● **AIM OF THE TASK**
Every line from the start of the data through the line containing "normalizes $H$, $h^k\in H$." should be retyped exactly; the pictures should not.

● **WORKING DATA**

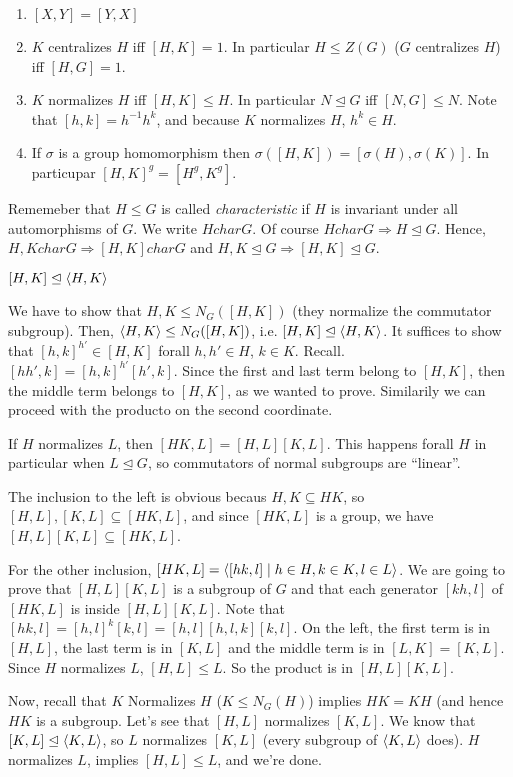 \documentclass[twoside, 11pt]{article}
\begin{document}
\begin{enumerate}
\item $[X,Y]=[Y,X]$
\item $K$ centralizes $H$ iff $[H,K]=1$. In particular $H\leq Z(G)$ ($G$ centralizes $H$) iff $[H,G]=1$. 
\item $K$ normalizes $H$ iff $[H,K]\leq H$. In particular $N\trianglelefteq G$ iff $[N,G]\leq N$. Note that $[h,k]=h^{-1}h^k$, and because $K$ normalizes $H$, $h^k\in H$. 
\item If $\sigma$ is a group homomorphism then $\sigma([H,K])=[\sigma(H),\sigma(K)]$. In particupar $[H,K]^g=[H^g, K^g]$. 
\end{enumerate}
Rememeber that $H\leq G$ is called \emph{characteristic} if $H$ is invariant under all automorphisms of $G$. We write $H char G$. Of course $HcharG\Rightarrow H\trianglelefteq G$. Hence, $H,K char G\Rightarrow [H,K] char G$ and $H,K \trianglelefteq G\Rightarrow [H,K] \trianglelefteq G$. 

\begin{teorema}
$[H,K]\trianglelefteq\langle{H,K}\rangle$
\end{teorema}
\begin{dem}
We have to show that $H,K\leq N_G([H,K])$ (they normalize the commutator subgroup). Then, $\langle{H,K}\rangle\leq N_G([H,K])$, i.e. $[H,K]\trianglelefteq \langle{H,K}\rangle$. It suffices to show that $[h,k]^{h'}\in[H,K]$ forall $h,h'\in H$, $k\in K$. Recall. $[hh',k]=[h,k]^{h'}[h',k]$. Since the first and last term belong to $[H,K]$, then the middle term belongs to $[H,K]$, as we wanted to prove. Similarily we can proceed with the producto on the second coordinate. 
\end{dem}

\begin{teorema}
If $H$ normalizes $L$, then $[HK,L]=[H,L][K,L]$. This happens forall $H$ in particular when $L \trianglelefteq G$, so commutators of normal subgroups are ``linear''. 
\end{teorema}
\begin{dem}
The inclusion to the left is obvious becaus $H,K\subseteq HK$, so $[H,L],[K,L]\subseteq [HK,L]$, and since $[HK,L]$ is a group, we have $[H,L][K,L]\subseteq [HK,L]$. 

For the other inclusion, $[HK,L]=\langle{[hk,l]\mid h\in H,k\in K, l\in L}\rangle$. We are going to prove that $[H,L][K,L]$ is a subgroup of $G$ and that each generator $[kh,l]$ of $[HK,L]$ is inside $[H,L][K,L]$. Note that $[hk,l]=[h,l]^k[k,l]=[h,l][h,l,k][k,l]$. On the left, the first term is in $[H,L]$, the last term is in $[K,L]$ and the middle term is in $[L,K]=[K,L]$. Since $H$ normalizes $L$, $[H,L]\leq L$. So the product is in $[H,L][K,L]$. 

Now, recall that $K$ Normalizes $H$ ($K\leq N_G(H)$) implies $HK=KH$ (and hence $HK$ is a subgroup. Let's see that $[H,L]$ normalizes $[K,L]$. We know that $[K,L]\trianglelefteq \langle{K,L}\rangle$, so $L$ normalizes $[K,L]$ (every subgroup  of $\langle{K,L}\rangle$ does). $H$ normalizes $L$, implies $[H,L]\leq L$, and we're done. 
\end{dem}
\end{document}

● **FINISHED TASK**
 \documentclass[twoside, 11pt]{article}
\begin{document}
\begin{enumerate}
\item $[X,Y]=[Y,X]$
\item $K$ centralizes $H$ iff $[H,K]=1$. In particular $H\leq Z(G)$ ($G$ centralizes $H$) iff $[H,G]=1$. 
\item $K$ normalizes $H$ iff $[H,K]\leq H$. In particular $N\trianglelefteq G$ iff $[N,G]\leq N$. Note that $[h,k]=h^{-1}h^k$, and because $K$ normalizes $H$, $h^k\in H$. 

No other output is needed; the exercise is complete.